Finding time to write: I make scheduled time on the weekends. I sleep in for as long as I want, have a really great breakfast or lunch, and then start by reading books that intrigue me, to inspire new ideas. I am trying to handwrite my first drafts or type them on a typewriter, to squash the computer editor. Handwriting also slows down the process and I have to feel committed to write the word or phrase, to exert the energy. Listening to podcasts and taking notes is also a useful entry point into writing. Breaking up the day by walking to the beach or through a park is helpful to step away from the page and tap into one’s senses and instincts. If I have at least one surprising moment, whether it’s a strong poem draft, an interesting thought, or a lesson learned from another poet’s interview, it’s been a good day.

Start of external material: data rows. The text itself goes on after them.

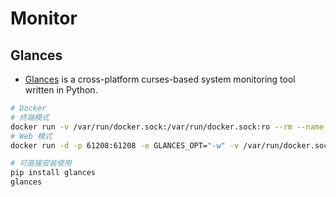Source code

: # Monitor

## Glances

- [Glances](https://github.com/nicolargo/glances) is a cross-platform curses-based system monitoring tool written in Python.

```bash
# Docker
# 终端模式
docker run -v /var/run/docker.sock:/var/run/docker.sock:ro --rm --name glances --pid host -it docker.io/nicolargo/glances
# Web 模式
docker run -d -p 61208:61208 -e GLANCES_OPT="-w" -v /var/run/docker.sock:/var/run/docker.sock:ro --pid host docker.io/nicolargo/glances

# 可直接安装使用
pip install glances
glances
```
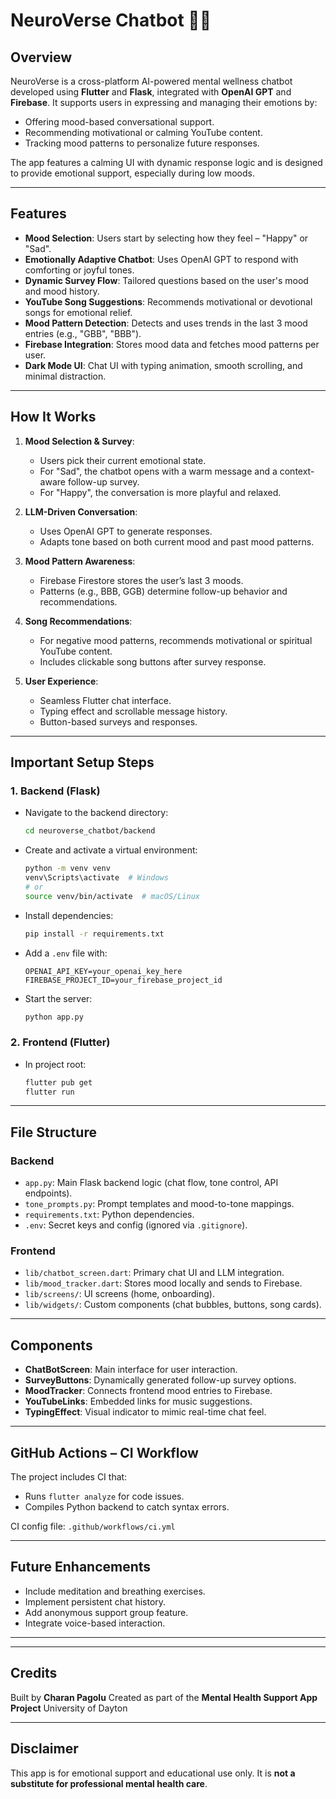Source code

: 
# NeuroVerse Chatbot 🤖🧠

## Overview

NeuroVerse is a cross-platform AI-powered mental wellness chatbot developed using **Flutter** and **Flask**, integrated with **OpenAI GPT** and **Firebase**. It supports users in expressing and managing their emotions by:

* Offering mood-based conversational support.
* Recommending motivational or calming YouTube content.
* Tracking mood patterns to personalize future responses.

The app features a calming UI with dynamic response logic and is designed to provide emotional support, especially during low moods.

---

## Features

* **Mood Selection**: Users start by selecting how they feel – "Happy" or "Sad".
* **Emotionally Adaptive Chatbot**: Uses OpenAI GPT to respond with comforting or joyful tones.
* **Dynamic Survey Flow**: Tailored questions based on the user's mood and mood history.
* **YouTube Song Suggestions**: Recommends motivational or devotional songs for emotional relief.
* **Mood Pattern Detection**: Detects and uses trends in the last 3 mood entries (e.g., "GBB", "BBB").
* **Firebase Integration**: Stores mood data and fetches mood patterns per user.
* **Dark Mode UI**: Chat UI with typing animation, smooth scrolling, and minimal distraction.

---

## How It Works

1. **Mood Selection & Survey**:

   * Users pick their current emotional state.
   * For "Sad", the chatbot opens with a warm message and a context-aware follow-up survey.
   * For "Happy", the conversation is more playful and relaxed.

2. **LLM-Driven Conversation**:

   * Uses OpenAI GPT to generate responses.
   * Adapts tone based on both current mood and past mood patterns.

3. **Mood Pattern Awareness**:

   * Firebase Firestore stores the user’s last 3 moods.
   * Patterns (e.g., BBB, GGB) determine follow-up behavior and recommendations.

4. **Song Recommendations**:

   * For negative mood patterns, recommends motivational or spiritual YouTube content.
   * Includes clickable song buttons after survey response.

5. **User Experience**:

   * Seamless Flutter chat interface.
   * Typing effect and scrollable message history.
   * Button-based surveys and responses.

---

## Important Setup Steps

### 1. **Backend (Flask)**

* Navigate to the backend directory:

  ```bash
  cd neuroverse_chatbot/backend
  ```
* Create and activate a virtual environment:

  ```bash
  python -m venv venv
  venv\Scripts\activate  # Windows
  # or
  source venv/bin/activate  # macOS/Linux
  ```
* Install dependencies:

  ```bash
  pip install -r requirements.txt
  ```
* Add a `.env` file with:

  ```env
  OPENAI_API_KEY=your_openai_key_here
  FIREBASE_PROJECT_ID=your_firebase_project_id
  ```
* Start the server:

  ```bash
  python app.py
  ```

### 2. **Frontend (Flutter)**

* In project root:

  ```bash
  flutter pub get
  flutter run
  ```

---

## File Structure

### Backend

* `app.py`: Main Flask backend logic (chat flow, tone control, API endpoints).
* `tone_prompts.py`: Prompt templates and mood-to-tone mappings.
* `requirements.txt`: Python dependencies.
* `.env`: Secret keys and config (ignored via `.gitignore`).

### Frontend

* `lib/chatbot_screen.dart`: Primary chat UI and LLM integration.
* `lib/mood_tracker.dart`: Stores mood locally and sends to Firebase.
* `lib/screens/`: UI screens (home, onboarding).
* `lib/widgets/`: Custom components (chat bubbles, buttons, song cards).

---

## Components

* **ChatBotScreen**: Main interface for user interaction.
* **SurveyButtons**: Dynamically generated follow-up survey options.
* **MoodTracker**: Connects frontend mood entries to Firebase.
* **YouTubeLinks**: Embedded links for music suggestions.
* **TypingEffect**: Visual indicator to mimic real-time chat feel.

---

## GitHub Actions – CI Workflow

The project includes CI that:

* Runs `flutter analyze` for code issues.
* Compiles Python backend to catch syntax errors.

CI config file:
`.github/workflows/ci.yml`

---

## Future Enhancements

* Include meditation and breathing exercises.
* Implement persistent chat history.
* Add anonymous support group feature.
* Integrate voice-based interaction.

---


---

## Credits

Built by **Charan Pagolu**
Created as part of the **Mental Health Support App Project**
University of Dayton

---

## Disclaimer

This app is for emotional support and educational use only.
It is **not a substitute for professional mental health care**.
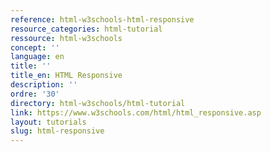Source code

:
 ```yaml
---
reference: html-w3schools-html-responsive
resource_categories: html-tutorial
ressource: html-w3schools
concept: ''
language: en
title: ''
title_en: HTML Responsive
description: ''
ordre: '30'
directory: html-w3schools/html-tutorial
link: https://www.w3schools.com/html/html_responsive.asp
layout: tutorials
slug: html-responsive
---
```

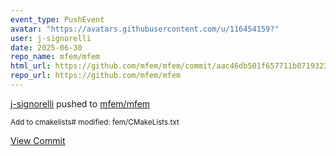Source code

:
 ```yaml
---
event_type: PushEvent
avatar: "https://avatars.githubusercontent.com/u/116454159?"
user: j-signorelli
date: 2025-06-30
repo_name: mfem/mfem
html_url: https://github.com/mfem/mfem/commit/aac46db501f657711b07193230a38fadd6fea816
repo_url: https://github.com/mfem/mfem
---
```


<a href='https://github.com/j-signorelli' target='_blank'>j-signorelli</a> pushed to <a href='https://github.com/mfem/mfem' target='_blank'>mfem/mfem</a>

<small>Add to cmakelists#	modified:   fem/CMakeLists.txt</small>

<a href='https://github.com/mfem/mfem/commit/aac46db501f657711b07193230a38fadd6fea816' target='_blank'>View Commit</a>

Putting the book together: Instead of being a project-based book, my manuscript was a sequence of series with overlapping themes and ideas: nature, the ocean, queer love, joys, art, pop culture, etc. The big question was whether to use sections or not. I am thankful to Jacques Rancourt for wisely suggesting that I seed each of the themes within the first ten pages and scatter poems rather than group them together in sequence. The seasonal fashion forecast poems became the end of each section and my editor suggested that the sections should have roughly the same number of pages. With this advice, I began to think of spring and fall as times of transit and summer and winter as times of retreat. As I sequenced the book, I looked intertextually to see which poems were sister poems, making reference to similar ideas or imagery. I saw how poem endings led into the next poem’s beginnings. And finally, I read the titles of the poems in the table of contents…changing a few to be in parallel with other poems or add interesting tension.

Because of the pandemic, I had two years to work on the book once it was accepted. This allowed me long periods in between waiting for editorial feedback to step away from and return to the work. I printed out all of the pages and taped them on the wall to try different orderings. It was patient and pleasurable work seeing the accumulation of meaning, how the poems grew and moved together kaleidoscopically, reconsidering and re-visioning.

What’s next: Writing new poems, thinking about whether I will stay in the Bay Area or have a new adventure.

 

Age: 42.

Residence: San Francisco.

Job: University communications.

Time spent writing the book: A decade.

Time spent finding a home for it: I started too early and became more strategic as the years went on. It ended up being six years, thirty-three tries at twenty-two presses, including three submissions to YesYes Books.

Recommendations for recent debut poetry collections: Sister Tongue (Kent State University Press) by Farnaz Fatemi, Two Brown Dots (BOA Editions) by Danni Quintos, Another Way to Split Water (YesYes Books) by Alycia Pirmohamed, and Poūkahangatus (Knopf) by Tayi Tibble.

 

As She Appears by Shelley Wong 

 

India Lena González is a multidisciplinary artist and an associate editor of Poets & Writers Magazine. Her debut poetry collection, fox woman get out!, is forthcoming from BOA Editions in fall 2023 as part of Blessing the Boats Selections.